17.2 Extensions of the Local Moran

Three extensions of the Local Moran are considered. Two of these are local extensions of the specialized Moran scatter plots considered in Section 14.2.1 for the differential Moran scatter plot, and in Section 14.2.2 for the Moran scatter plot with EB rates. The third extension uses a different concept of spatial lag. Instead of the average of the values in neighboring locations, the Median Local Moran uses the median. This is considered first.

As was the case for their global counterparts, the other two extensions are primarily shortcuts to facilitate computations. They are straightforward applications of the Local Moran statistic to pre-computed variables. In one case, it is the difference between observations at two periods in time, yielding the Differential Local Moran, in the other case, rates are standardized to control for variance instability, resulting in the EB Local Moran.

17.2.1 Median Local Moran

In the discussion of spatial autocorrelation statistics so far, a spatially lagged variable was defined as \(\sum_j w_{ij} z_j\), or the average of the values observed at the neighboring locations. However, as is well known, the average may be sensitive to the presence of outliers. This may pull the average up (or down), even when many of the neighbors do not have high (low) values, creating a potentially misleading impression of a cluster or spatial outlier.

An alternative can be based loosely on the idea of a median smoother (e.g., Wall and Devine 2000). In the latter, the value at a location (typically a rate) is replaced by the median of the neighboring locations (see also Section 12.3.1.3). In the context of the Local Moran, the median of the neighbors is used in the place of the average as a median spatial lag.

Consequently, the Median Local Moran becomes: \[I_{i}^M = z_i \times \mbox{med}(z_j, j \in N_i),\] where \(N_i\) is the neighbor set of location \(i\) (i.e., those locations for which \(w_{ij} \neq 0\)).

Inference and interpretation are identical to that for the original Local Moran, based on a conditional permutation approach (see Section 16.5).

17.2.1.1 Implementation

The Median Local Moran is invoked as the second item in first group of the Cluster Maps drop down list from the toolbar, or as Space > Univariate Median Local Moran’s I from the menu.

This brings up the usual variable selection dialog. All the options are the same as for the conventional Local Moran, i.e., the randomization, significance filter and saving of the results (see Chapter 16).

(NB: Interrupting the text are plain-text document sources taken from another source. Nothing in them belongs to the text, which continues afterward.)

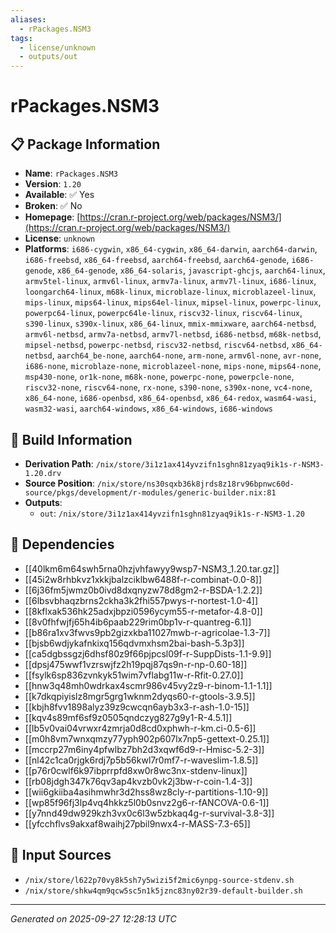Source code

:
 ```yaml
---
aliases:
  - rPackages.NSM3
tags:
  - license/unknown
  - outputs/out
---
```


# rPackages.NSM3

## 📋 Package Information

- **Name**: `rPackages.NSM3`
- **Version**: `1.20`
- **Available**: ✅ Yes
- **Broken**: ✅ No
- **Homepage**: [https://cran.r-project.org/web/packages/NSM3/](https://cran.r-project.org/web/packages/NSM3/)
- **License**: `unknown`
- **Platforms**: `i686-cygwin`, `x86_64-cygwin`, `x86_64-darwin`, `aarch64-darwin`, `i686-freebsd`, `x86_64-freebsd`, `aarch64-freebsd`, `aarch64-genode`, `i686-genode`, `x86_64-genode`, `x86_64-solaris`, `javascript-ghcjs`, `aarch64-linux`, `armv5tel-linux`, `armv6l-linux`, `armv7a-linux`, `armv7l-linux`, `i686-linux`, `loongarch64-linux`, `m68k-linux`, `microblaze-linux`, `microblazeel-linux`, `mips-linux`, `mips64-linux`, `mips64el-linux`, `mipsel-linux`, `powerpc-linux`, `powerpc64-linux`, `powerpc64le-linux`, `riscv32-linux`, `riscv64-linux`, `s390-linux`, `s390x-linux`, `x86_64-linux`, `mmix-mmixware`, `aarch64-netbsd`, `armv6l-netbsd`, `armv7a-netbsd`, `armv7l-netbsd`, `i686-netbsd`, `m68k-netbsd`, `mipsel-netbsd`, `powerpc-netbsd`, `riscv32-netbsd`, `riscv64-netbsd`, `x86_64-netbsd`, `aarch64_be-none`, `aarch64-none`, `arm-none`, `armv6l-none`, `avr-none`, `i686-none`, `microblaze-none`, `microblazeel-none`, `mips-none`, `mips64-none`, `msp430-none`, `or1k-none`, `m68k-none`, `powerpc-none`, `powerpcle-none`, `riscv32-none`, `riscv64-none`, `rx-none`, `s390-none`, `s390x-none`, `vc4-none`, `x86_64-none`, `i686-openbsd`, `x86_64-openbsd`, `x86_64-redox`, `wasm64-wasi`, `wasm32-wasi`, `aarch64-windows`, `x86_64-windows`, `i686-windows`

## 🔧 Build Information

- **Derivation Path**: `/nix/store/3i1z1ax414yvzifn1sghn81zyaq9ik1s-r-NSM3-1.20.drv`
- **Source Position**: `/nix/store/ns30sqxb36k8jrds8z18rv96bpnwc60d-source/pkgs/development/r-modules/generic-builder.nix:81`
- **Outputs**:
  - `out`:  `/nix/store/3i1z1ax414yvzifn1sghn81zyaq9ik1s-r-NSM3-1.20`

## 🔗 Dependencies

- [[40lkm6m64swh5rna0hzjvhfawyy9wsp7-NSM3_1.20.tar.gz]]
- [[45i2w8rhbkvz1xkkjbalzciklbw6488f-r-combinat-0.0-8]]
- [[6j36fm5jwmz0b0ivd8dxqnyzw78d8gm2-r-BSDA-1.2.2]]
- [[6lbsvbhaqzbrns2ckha3k2fhi557pwys-r-nortest-1.0-4]]
- [[8kflxak536hk25adxjbpzi0596ycym55-r-metafor-4.8-0]]
- [[8v0fhfwjfj65h4ib6paab229rim0bp1v-r-quantreg-6.1]]
- [[b86ra1xv3fwvs9pb2gizxkba11027mwb-r-agricolae-1.3-7]]
- [[bjsb6wdjykafnkixq156qdvmxhsm2bai-bash-5.3p3]]
- [[ca5dgbssgzj6dhsf80z9f66pjpcsl09f-r-SuppDists-1.1-9.9]]
- [[dpsj475wwf1vzrswjfz2h19pqj87qs9n-r-np-0.60-18]]
- [[fsylk6sp836zvnkyk51wim7vflabg11w-r-Rfit-0.27.0]]
- [[hnw3q48mh0wdrkax4scmr986v45vy2z9-r-binom-1.1-1.1]]
- [[k7dkqpiyislz8mgr5grg1wknm2dyqs60-r-gtools-3.9.5]]
- [[kbjh8fvv1898alyz39z9cwcqn6ayb3x3-r-ash-1.0-15]]
- [[kqv4s89mf6sf9z0505qndczyg827g9y1-R-4.5.1]]
- [[lb5v0vai04vrwxr4zmrja0d8cd0xphwh-r-km.ci-0.5-6]]
- [[m0h8vm7wnxqmzy77yph902p607lx7np5-gettext-0.25.1]]
- [[mccrp27m6iny4pfwlbz7bh2d3xqwf6d9-r-Hmisc-5.2-3]]
- [[nl42c1ca0rjgk6rdj7p5b56kwl7r0mf7-r-waveslim-1.8.5]]
- [[p76r0cwlf6k97ibprrpfd8xw0r8wc3nx-stdenv-linux]]
- [[rb08jdgh347k76qv3ap4kvzb0vk2j3bw-r-coin-1.4-3]]
- [[wii6gkiiba4asihmwhr3d2hss8wz8cly-r-partitions-1.10-9]]
- [[wp85f96fj3lp4vq4hkkz5l0b0snvz2g6-r-fANCOVA-0.6-1]]
- [[y7nnd49dw929kzh3vx0c6l3w5zbkaq4g-r-survival-3.8-3]]
- [[yfcchflvs9akxaf8waihj27pbil9nwx4-r-MASS-7.3-65]]

## 📁 Input Sources

- `/nix/store/l622p70vy8k5sh7y5wizi5f2mic6ynpg-source-stdenv.sh`
- `/nix/store/shkw4qm9qcw5sc5n1k5jznc83ny02r39-default-builder.sh`

---
*Generated on 2025-09-27 12:28:13 UTC*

These features are illustrated using the variable p_PHA(2010) (or, p_PHA10) from the Oaxaca data set, with queen contiguity. The significance map for 99,999 permutations is shown in Figure 17.1, with the result for the Median Local Moran in the right-hand panel, compared to the conventional Local Moran on the left.

Overall, with a p < 0.05 cut-off, there are 18 fewer significant locations for the Median Local Moran compared to the conventional version. These are distributed over the different categories as 10 fewer for p < 0.05, 5 fewer for p < 0.01, 2 fewer for p < 0.001, and one at p < 0.00001, but none at p < 0.0001. However, the changes work in both directions, with some locations becoming significant for the Median Local Moran, that were not for the conventional Local Moran, and the other way around. In addition, there are changes in the category of significance in both directions (both less and more significant). For example, the blue highlight in Figure 17.1 points to a municipality that was not significant for the conventional Local Moran, but becomes so at p < 0.01 for the Median Local Moran. In contrast, the red highlighted location was significant for the conventional Local Moran and becomes insignificant for the median version.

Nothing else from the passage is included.